┌──
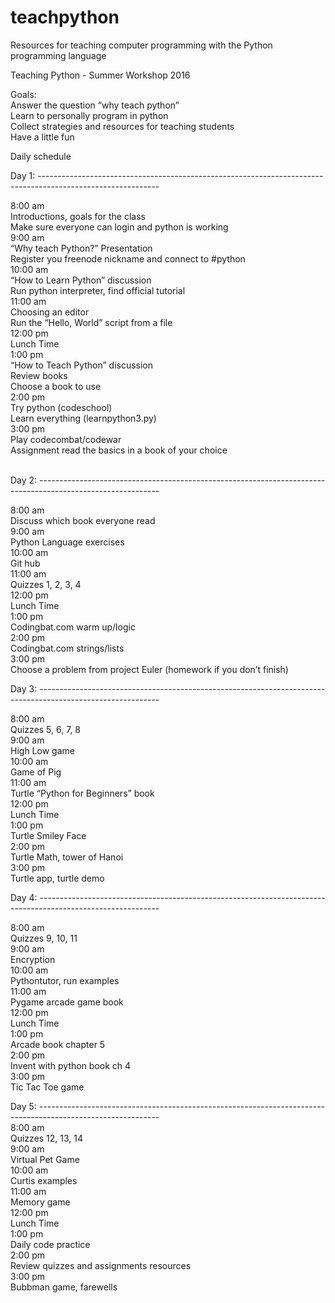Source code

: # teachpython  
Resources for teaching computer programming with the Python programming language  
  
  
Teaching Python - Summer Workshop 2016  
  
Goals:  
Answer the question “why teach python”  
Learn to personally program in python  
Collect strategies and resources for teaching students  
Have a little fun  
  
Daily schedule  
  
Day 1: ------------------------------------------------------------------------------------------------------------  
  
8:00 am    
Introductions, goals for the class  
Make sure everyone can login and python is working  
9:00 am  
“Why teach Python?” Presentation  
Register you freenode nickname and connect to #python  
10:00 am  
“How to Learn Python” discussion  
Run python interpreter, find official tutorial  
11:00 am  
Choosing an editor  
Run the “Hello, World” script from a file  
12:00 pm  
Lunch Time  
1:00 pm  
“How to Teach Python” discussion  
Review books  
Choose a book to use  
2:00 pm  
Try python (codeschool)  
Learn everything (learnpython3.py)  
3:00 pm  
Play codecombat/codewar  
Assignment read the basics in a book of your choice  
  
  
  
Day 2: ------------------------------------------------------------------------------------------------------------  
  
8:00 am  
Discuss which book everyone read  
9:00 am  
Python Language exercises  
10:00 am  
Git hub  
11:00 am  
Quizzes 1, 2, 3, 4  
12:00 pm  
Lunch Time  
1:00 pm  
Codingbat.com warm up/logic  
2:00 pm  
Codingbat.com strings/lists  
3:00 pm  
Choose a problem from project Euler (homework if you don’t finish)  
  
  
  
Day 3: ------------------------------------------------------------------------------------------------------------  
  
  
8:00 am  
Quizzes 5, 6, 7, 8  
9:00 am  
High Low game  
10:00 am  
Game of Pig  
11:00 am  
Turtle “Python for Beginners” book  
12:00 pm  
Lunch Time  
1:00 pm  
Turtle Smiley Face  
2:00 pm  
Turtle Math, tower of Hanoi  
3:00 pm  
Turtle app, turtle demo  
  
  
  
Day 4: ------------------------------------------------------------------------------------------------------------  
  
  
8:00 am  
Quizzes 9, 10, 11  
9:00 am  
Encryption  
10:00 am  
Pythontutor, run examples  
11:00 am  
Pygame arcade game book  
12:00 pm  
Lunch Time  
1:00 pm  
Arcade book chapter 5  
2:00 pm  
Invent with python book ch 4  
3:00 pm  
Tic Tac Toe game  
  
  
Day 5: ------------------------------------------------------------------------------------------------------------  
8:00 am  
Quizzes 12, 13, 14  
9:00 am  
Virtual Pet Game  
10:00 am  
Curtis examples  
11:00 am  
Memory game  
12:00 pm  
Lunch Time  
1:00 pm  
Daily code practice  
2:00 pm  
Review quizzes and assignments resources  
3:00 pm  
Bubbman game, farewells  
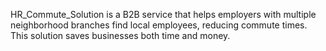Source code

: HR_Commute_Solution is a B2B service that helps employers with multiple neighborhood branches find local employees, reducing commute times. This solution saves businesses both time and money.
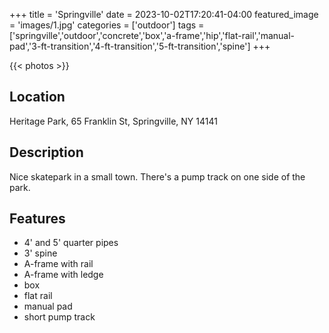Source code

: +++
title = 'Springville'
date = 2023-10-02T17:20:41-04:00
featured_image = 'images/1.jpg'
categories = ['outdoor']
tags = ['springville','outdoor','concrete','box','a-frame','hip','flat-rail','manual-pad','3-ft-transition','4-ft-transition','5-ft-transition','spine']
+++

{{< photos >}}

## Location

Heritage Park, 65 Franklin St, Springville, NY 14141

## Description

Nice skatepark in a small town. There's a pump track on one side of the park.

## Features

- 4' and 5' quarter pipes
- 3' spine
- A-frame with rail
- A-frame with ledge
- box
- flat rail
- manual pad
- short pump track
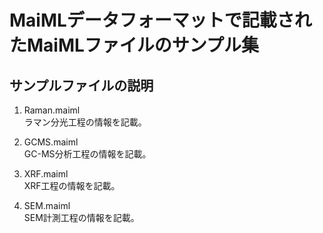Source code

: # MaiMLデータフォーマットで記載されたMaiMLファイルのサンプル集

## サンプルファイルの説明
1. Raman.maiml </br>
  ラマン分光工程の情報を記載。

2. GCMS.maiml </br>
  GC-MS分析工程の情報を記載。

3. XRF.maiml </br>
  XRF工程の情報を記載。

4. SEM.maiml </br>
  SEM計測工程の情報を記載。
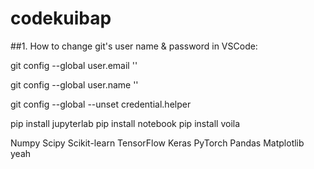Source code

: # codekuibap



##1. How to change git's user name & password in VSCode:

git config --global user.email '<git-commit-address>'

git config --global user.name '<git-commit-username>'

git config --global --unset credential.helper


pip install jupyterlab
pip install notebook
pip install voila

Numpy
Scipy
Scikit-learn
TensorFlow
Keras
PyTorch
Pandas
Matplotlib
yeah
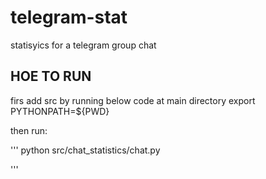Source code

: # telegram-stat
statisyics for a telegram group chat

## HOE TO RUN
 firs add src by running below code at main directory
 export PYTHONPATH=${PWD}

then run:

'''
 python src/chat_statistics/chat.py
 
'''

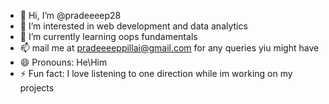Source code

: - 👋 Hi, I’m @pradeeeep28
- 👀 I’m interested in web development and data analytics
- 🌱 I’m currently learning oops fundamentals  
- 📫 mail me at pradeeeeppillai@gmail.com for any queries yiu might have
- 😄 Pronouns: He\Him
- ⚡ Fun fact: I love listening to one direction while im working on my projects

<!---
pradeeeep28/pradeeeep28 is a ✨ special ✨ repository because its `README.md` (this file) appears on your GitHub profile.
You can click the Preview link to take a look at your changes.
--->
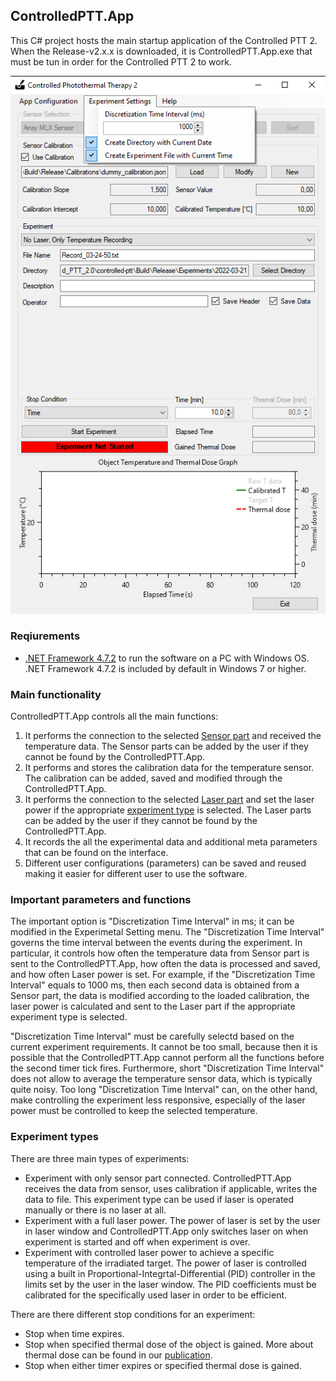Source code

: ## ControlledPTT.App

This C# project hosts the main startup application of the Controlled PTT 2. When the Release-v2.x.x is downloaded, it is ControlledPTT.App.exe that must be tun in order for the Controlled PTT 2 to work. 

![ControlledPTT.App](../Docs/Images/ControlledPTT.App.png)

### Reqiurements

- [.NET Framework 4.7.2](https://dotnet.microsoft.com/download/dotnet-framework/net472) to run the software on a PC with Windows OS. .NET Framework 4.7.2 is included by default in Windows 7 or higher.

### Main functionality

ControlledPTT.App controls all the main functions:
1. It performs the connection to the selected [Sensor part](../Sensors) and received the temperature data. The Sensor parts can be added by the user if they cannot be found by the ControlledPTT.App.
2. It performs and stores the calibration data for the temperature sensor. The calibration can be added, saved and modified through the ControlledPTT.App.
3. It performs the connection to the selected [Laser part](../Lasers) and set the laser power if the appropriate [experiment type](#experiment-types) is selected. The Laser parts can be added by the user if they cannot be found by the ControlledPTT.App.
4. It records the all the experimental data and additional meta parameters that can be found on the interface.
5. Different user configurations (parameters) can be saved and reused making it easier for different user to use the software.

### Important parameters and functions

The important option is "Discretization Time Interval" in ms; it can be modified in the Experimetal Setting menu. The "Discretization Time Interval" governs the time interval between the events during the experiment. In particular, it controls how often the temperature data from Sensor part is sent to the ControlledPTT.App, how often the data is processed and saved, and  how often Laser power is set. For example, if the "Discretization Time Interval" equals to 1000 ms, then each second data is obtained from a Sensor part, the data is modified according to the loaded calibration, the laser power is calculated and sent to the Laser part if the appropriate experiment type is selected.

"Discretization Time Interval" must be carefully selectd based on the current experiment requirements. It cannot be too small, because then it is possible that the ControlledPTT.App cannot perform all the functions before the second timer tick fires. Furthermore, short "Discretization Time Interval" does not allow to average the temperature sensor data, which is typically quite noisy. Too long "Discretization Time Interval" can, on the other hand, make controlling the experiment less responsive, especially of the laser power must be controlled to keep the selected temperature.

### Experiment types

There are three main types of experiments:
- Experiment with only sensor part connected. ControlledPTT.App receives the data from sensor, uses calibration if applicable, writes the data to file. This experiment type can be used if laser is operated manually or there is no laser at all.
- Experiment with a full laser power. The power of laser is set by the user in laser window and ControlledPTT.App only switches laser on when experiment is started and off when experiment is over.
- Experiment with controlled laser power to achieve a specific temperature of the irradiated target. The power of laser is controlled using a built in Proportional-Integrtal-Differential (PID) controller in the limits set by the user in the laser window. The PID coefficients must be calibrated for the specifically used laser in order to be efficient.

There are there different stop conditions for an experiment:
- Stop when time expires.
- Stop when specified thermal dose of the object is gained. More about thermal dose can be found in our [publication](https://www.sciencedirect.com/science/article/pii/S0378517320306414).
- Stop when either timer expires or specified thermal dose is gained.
└──
_Task to carry out_
Set down a word-for-word copy of the records, dropping any picture.

_Solution to the problem_
Source code

: # teachpython  
Resources for teaching computer programming with the Python programming language  
  
  
Teaching Python - Summer Workshop 2016  
  
Goals:  
Answer the question “why teach python”  
Learn to personally program in python  
Collect strategies and resources for teaching students  
Have a little fun  
  
Daily schedule  
  
Day 1: ------------------------------------------------------------------------------------------------------------  
  
8:00 am    
Introductions, goals for the class  
Make sure everyone can login and python is working  
9:00 am  
“Why teach Python?” Presentation  
Register you freenode nickname and connect to #python  
10:00 am  
“How to Learn Python” discussion  
Run python interpreter, find official tutorial  
11:00 am  
Choosing an editor  
Run the “Hello, World” script from a file  
12:00 pm  
Lunch Time  
1:00 pm  
“How to Teach Python” discussion  
Review books  
Choose a book to use  
2:00 pm  
Try python (codeschool)  
Learn everything (learnpython3.py)  
3:00 pm  
Play codecombat/codewar  
Assignment read the basics in a book of your choice  
  
  
  
Day 2: ------------------------------------------------------------------------------------------------------------  
  
8:00 am  
Discuss which book everyone read  
9:00 am  
Python Language exercises  
10:00 am  
Git hub  
11:00 am  
Quizzes 1, 2, 3, 4  
12:00 pm  
Lunch Time  
1:00 pm  
Codingbat.com warm up/logic  
2:00 pm  
Codingbat.com strings/lists  
3:00 pm  
Choose a problem from project Euler (homework if you don’t finish)  
  
  
  
Day 3: ------------------------------------------------------------------------------------------------------------  
  
  
8:00 am  
Quizzes 5, 6, 7, 8  
9:00 am  
High Low game  
10:00 am  
Game of Pig  
11:00 am  
Turtle “Python for Beginners” book  
12:00 pm  
Lunch Time  
1:00 pm  
Turtle Smiley Face  
2:00 pm  
Turtle Math, tower of Hanoi  
3:00 pm  
Turtle app, turtle demo  
  
  
  
Day 4: ------------------------------------------------------------------------------------------------------------  
  
  
8:00 am  
Quizzes 9, 10, 11  
9:00 am  
Encryption  
10:00 am  
Pythontutor, run examples  
11:00 am  
Pygame arcade game book  
12:00 pm  
Lunch Time  
1:00 pm  
Arcade book chapter 5  
2:00 pm  
Invent with python book ch 4  
3:00 pm  
Tic Tac Toe game  
  
  
Day 5: ------------------------------------------------------------------------------------------------------------  
8:00 am  
Quizzes 12, 13, 14  
9:00 am  
Virtual Pet Game  
10:00 am  
Curtis examples  
11:00 am  
Memory game  
12:00 pm  
Lunch Time  
1:00 pm  
Daily code practice  
2:00 pm  
Review quizzes and assignments resources  
3:00 pm  
Bubbman game, farewells  
Source code

: HR_Commute_Solution is a B2B service that helps employers with multiple neighborhood branches find local employees, reducing commute times. This solution saves businesses both time and money.
Source code

: +++
title = 'Springville'
date = 2023-10-02T17:20:41-04:00
featured_image = 'images/1.jpg'
categories = ['outdoor']
tags = ['springville','outdoor','concrete','box','a-frame','hip','flat-rail','manual-pad','3-ft-transition','4-ft-transition','5-ft-transition','spine']
+++

{{< photos >}}

## Location

Heritage Park, 65 Franklin St, Springville, NY 14141

## Description

Nice skatepark in a small town. There's a pump track on one side of the park.

## Features

- 4' and 5' quarter pipes
- 3' spine
- A-frame with rail
- A-frame with ledge
- box
- flat rail
- manual pad
- short pump track
Source code

: # MaiMLデータフォーマットで記載されたMaiMLファイルのサンプル集

## サンプルファイルの説明
1. Raman.maiml </br>
  ラマン分光工程の情報を記載。

2. GCMS.maiml </br>
  GC-MS分析工程の情報を記載。

3. XRF.maiml </br>
  XRF工程の情報を記載。

4. SEM.maiml </br>
  SEM計測工程の情報を記載。
Source code

: # codekuibap



##1. How to change git's user name & password in VSCode:

git config --global user.email '<git-commit-address>'

git config --global user.name '<git-commit-username>'

git config --global --unset credential.helper


pip install jupyterlab
pip install notebook
pip install voila

Numpy
Scipy
Scikit-learn
TensorFlow
Keras
PyTorch
Pandas
Matplotlib
yeah
Source code

: # telegram-stat
statisyics for a telegram group chat

## HOE TO RUN
 firs add src by running below code at main directory
 export PYTHONPATH=${PWD}

then run:

'''
 python src/chat_statistics/chat.py
 
'''

Source code

: - 👋 Hi, I’m @pradeeeep28
- 👀 I’m interested in web development and data analytics
- 🌱 I’m currently learning oops fundamentals  
- 📫 mail me at pradeeeeppillai@gmail.com for any queries yiu might have
- 😄 Pronouns: He\Him
- ⚡ Fun fact: I love listening to one direction while im working on my projects

<!---
pradeeeep28/pradeeeep28 is a ✨ special ✨ repository because its `README.md` (this file) appears on your GitHub profile.
You can click the Preview link to take a look at your changes.
--->
Source code

: ## ControlledPTT.App

This C# project hosts the main startup application of the Controlled PTT 2. When the Release-v2.x.x is downloaded, it is ControlledPTT.App.exe that must be tun in order for the Controlled PTT 2 to work. 

![ControlledPTT.App](../Docs/Images/ControlledPTT.App.png)

### Reqiurements

- [.NET Framework 4.7.2](https://dotnet.microsoft.com/download/dotnet-framework/net472) to run the software on a PC with Windows OS. .NET Framework 4.7.2 is included by default in Windows 7 or higher.

### Main functionality

ControlledPTT.App controls all the main functions:
1. It performs the connection to the selected [Sensor part](../Sensors) and received the temperature data. The Sensor parts can be added by the user if they cannot be found by the ControlledPTT.App.
2. It performs and stores the calibration data for the temperature sensor. The calibration can be added, saved and modified through the ControlledPTT.App.
3. It performs the connection to the selected [Laser part](../Lasers) and set the laser power if the appropriate [experiment type](#experiment-types) is selected. The Laser parts can be added by the user if they cannot be found by the ControlledPTT.App.
4. It records the all the experimental data and additional meta parameters that can be found on the interface.
5. Different user configurations (parameters) can be saved and reused making it easier for different user to use the software.

### Important parameters and functions

The important option is "Discretization Time Interval" in ms; it can be modified in the Experimetal Setting menu. The "Discretization Time Interval" governs the time interval between the events during the experiment. In particular, it controls how often the temperature data from Sensor part is sent to the ControlledPTT.App, how often the data is processed and saved, and  how often Laser power is set. For example, if the "Discretization Time Interval" equals to 1000 ms, then each second data is obtained from a Sensor part, the data is modified according to the loaded calibration, the laser power is calculated and sent to the Laser part if the appropriate experiment type is selected.

"Discretization Time Interval" must be carefully selectd based on the current experiment requirements. It cannot be too small, because then it is possible that the ControlledPTT.App cannot perform all the functions before the second timer tick fires. Furthermore, short "Discretization Time Interval" does not allow to average the temperature sensor data, which is typically quite noisy. Too long "Discretization Time Interval" can, on the other hand, make controlling the experiment less responsive, especially of the laser power must be controlled to keep the selected temperature.

### Experiment types

There are three main types of experiments:
- Experiment with only sensor part connected. ControlledPTT.App receives the data from sensor, uses calibration if applicable, writes the data to file. This experiment type can be used if laser is operated manually or there is no laser at all.
- Experiment with a full laser power. The power of laser is set by the user in laser window and ControlledPTT.App only switches laser on when experiment is started and off when experiment is over.
- Experiment with controlled laser power to achieve a specific temperature of the irradiated target. The power of laser is controlled using a built in Proportional-Integrtal-Differential (PID) controller in the limits set by the user in the laser window. The PID coefficients must be calibrated for the specifically used laser in order to be efficient.

There are there different stop conditions for an experiment:
- Stop when time expires.
- Stop when specified thermal dose of the object is gained. More about thermal dose can be found in our [publication](https://www.sciencedirect.com/science/article/pii/S0378517320306414).
- Stop when either timer expires or specified thermal dose is gained.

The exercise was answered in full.